一项评估统一医学语言系统词汇元模式的专家研究。

An expert study evaluating the UMLS lexical metaschema.

作者信息

Zhang Li, Hripcsak George, Perl Yehoshua, Halper Michael, Geller James

机构信息

Computer Science Department, New Jersey Institute of Technology, University Heights, Newark, NJ 07102, USA.

出版信息

Artif Intell Med. 2005 Jul;34(3):219-33. doi: 10.1016/j.artmed.2005.01.002.

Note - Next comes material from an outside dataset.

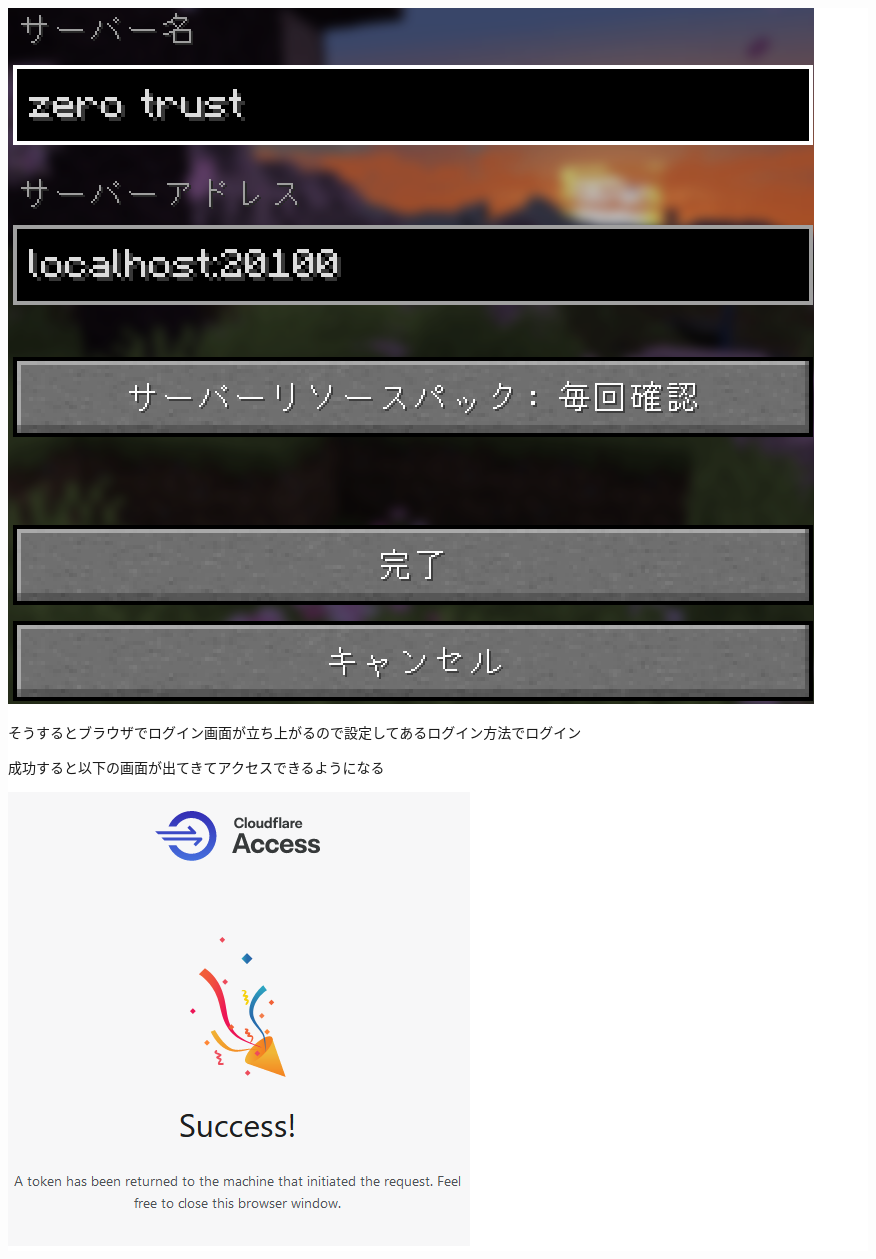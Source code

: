 ![](img/10_40_login.png)

そうするとブラウザでログイン画面が立ち上がるので設定してあるログイン方法でログイン

成功すると以下の画面が出てきてアクセスできるようになる

![](img/10_60_success.png)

DOI:10.1016/j.artmed.2005.01.002

PMID:15996860

Abstract

OBJECTIVE

A metaschema is an abstraction network of the UMLS's semantic network (SN) obtained from a connected partition of its collection of semantic types. A lexical metaschema was previously derived based on a lexical partition which partitioned the SN into semantic-type groups using identical word-usage among the names of semantic types and the definitions of their respective children. In this paper, a statistical analysis methodology is presented to evaluate the lexical metaschema based on a study involving a group of established UMLS experts.

METHODS

In the study, each expert was asked to identify subject areas of the SN based on his or her understanding of the various semantic types. For this purpose, the expert scans the SN hierarchy top-down, identifying semantic types, which are important and different enough from their parent semantic types, as roots of their groups. From the response of each expert, an "expert metaschema" is constructed. The different experts' metaschemas can vary widely. So, additional metaschemas are obtained from aggregations of the experts' responses. Of special interest is the consensus metaschema which represents an aggregation of a simple majority of the experts' responses. Statistical analysis comparing the lexical metaschema with the experts' metaschemas and the consensus metaschema is presented.

RESULTS

The analysis results shows that 17 out of the 21 meta-semantic types in the lexical metaschema also appear in the consensus metaschema (about 81%). There are 107 semantic types (about 79%) covered by identical meta-semantic types and refinements. The results show the high similarity between the two metaschemas. Furthermore, the statistical analysis shows that the lexical metaschema did not grossly underperform compared to the experts.

CONCLUSION

Our study shows that the lexical metaschema provides a good approximation for a partition of meaningful subject areas in the SN, when compared to the consensus metaschema capturing the aggregation of a simple majority of the human experts' opinions.

摘要

目的

元模式是从统一医学语言系统（UMLS）语义网络（SN）的语义类型集合的连通分区中获得的抽象网络。词汇元模式先前是基于词汇分区得出的，该分区使用语义类型名称及其各自子类型定义中的相同词用法，将SN划分为语义类型组。本文提出一种统计分析方法，以基于一项涉及一组既定UMLS专家的研究来评估词汇元模式。

方法

在该研究中，要求每位专家根据其对各种语义类型的理解来确定SN的主题领域。为此，专家自上而下扫描SN层次结构，将那些重要且与其父语义类型有足够差异的语义类型识别为其组的根。根据每位专家的回答构建一个“专家元模式”。不同专家的元模式可能差异很大。因此，从专家回答的汇总中获得了额外的元模式。特别令人感兴趣的是共识元模式，它代表了专家回答的简单多数的汇总。展示了将词汇元模式与专家元模式和共识元模式进行比较的统计分析。